The scam came to light amidst a rally of Monero (XMR) to a one-year high, as it appeared the perpetrators were attempting to liquidate their ill-gotten gains through the privacy-focused cryptocurrency. However, their efforts were not entirely successful, as ZachXBT reported that $7M of the stolen funds were subsequently frozen, thanks to the joint efforts of other on-chain investigators and the security team at Binance.
The suspected culprits of the heist are two UK-based social media personalities, known by their online handles as Nina/Mo and W0rk. Despite their attempts to cover their tracks by deleting their social media presence, traces of their illicit activity were still detectable on the Bitcoin blockchain.
The victim, a US-based investor and early Bitcoin adopter, reportedly moved the funds to a new address about a month ago, which investigators believe may have inadvertently exposed the wallet to the scammers. They are still unsure whether the victim was deceived into exposing his wallet or transferring the funds, or whether his security measures were inadequate. No evidence of malware or smart contracts has been found, suggesting a more traditional con may have been employed.
It’s worth noting that the majority of Bitcoin heists are relatively rare, primarily due to the fact that the coin is not typically held in easily accessible Web3 wallets. However, this phishing team managed to breach this norm.
A portion of the stolen funds are still detectable, having been moved to new addresses and divided into smaller sums of approximately 5 BTC. Over 17 BTC ended up in a KuCoin hot wallet, providing investigators with an opportunity to intercept the funds.
The victim’s address sent multiple transactions to the hacker’s address, the largest of which was for 2.78K BTC. However, it remains unclear whether these transactions were made willingly by the victim or if the wallet’s keys were compromised.
While most confidence scams involving cryptocurrency typically use stablecoins, this case stands out for its use of BTC. The pattern of targeting elderly investors, however, is a familiar one. Stablecoins can be more easily hidden, often through peer-to-peer markets like Huione Guarantee.
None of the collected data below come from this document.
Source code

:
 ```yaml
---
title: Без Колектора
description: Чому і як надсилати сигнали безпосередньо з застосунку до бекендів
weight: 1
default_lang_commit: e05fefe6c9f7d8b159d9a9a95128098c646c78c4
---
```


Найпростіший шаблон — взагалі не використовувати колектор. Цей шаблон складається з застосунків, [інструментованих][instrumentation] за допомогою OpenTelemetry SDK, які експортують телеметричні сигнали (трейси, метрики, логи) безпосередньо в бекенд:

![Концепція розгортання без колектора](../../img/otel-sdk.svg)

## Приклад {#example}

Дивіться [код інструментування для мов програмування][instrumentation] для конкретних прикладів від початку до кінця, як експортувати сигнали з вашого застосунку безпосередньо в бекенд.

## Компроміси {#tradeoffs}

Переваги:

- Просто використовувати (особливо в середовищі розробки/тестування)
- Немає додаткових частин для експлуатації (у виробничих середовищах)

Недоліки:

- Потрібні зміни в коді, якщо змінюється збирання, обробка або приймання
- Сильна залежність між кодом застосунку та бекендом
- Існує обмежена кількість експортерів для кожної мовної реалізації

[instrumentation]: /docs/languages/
Following the theft, XMR’s price remained high, at over $280. Nearly half of all XMR activity was concentrated on KuCoin, a South Korean exchange. One potential hurdle for the scammers could be the inability to withdraw XMR from the exchange, a fact that may have led to elevated trading volumes as other traders seized the opportunity.
While KuCoin publicly discloses its reserves of BTC, ETH, and stablecoins, it does not provide data on actual XMR available for withdrawal. Consequently, while XMR is on the exchange, it offers no real privacy. Notably, KuCoin was not mentioned in ZachXBT’s report as assisting in the interception of the stolen funds. The MEXC exchange was also implicated in some of the swaps, although it too has not disclosed its available reserves of XMR or other cryptocurrencies.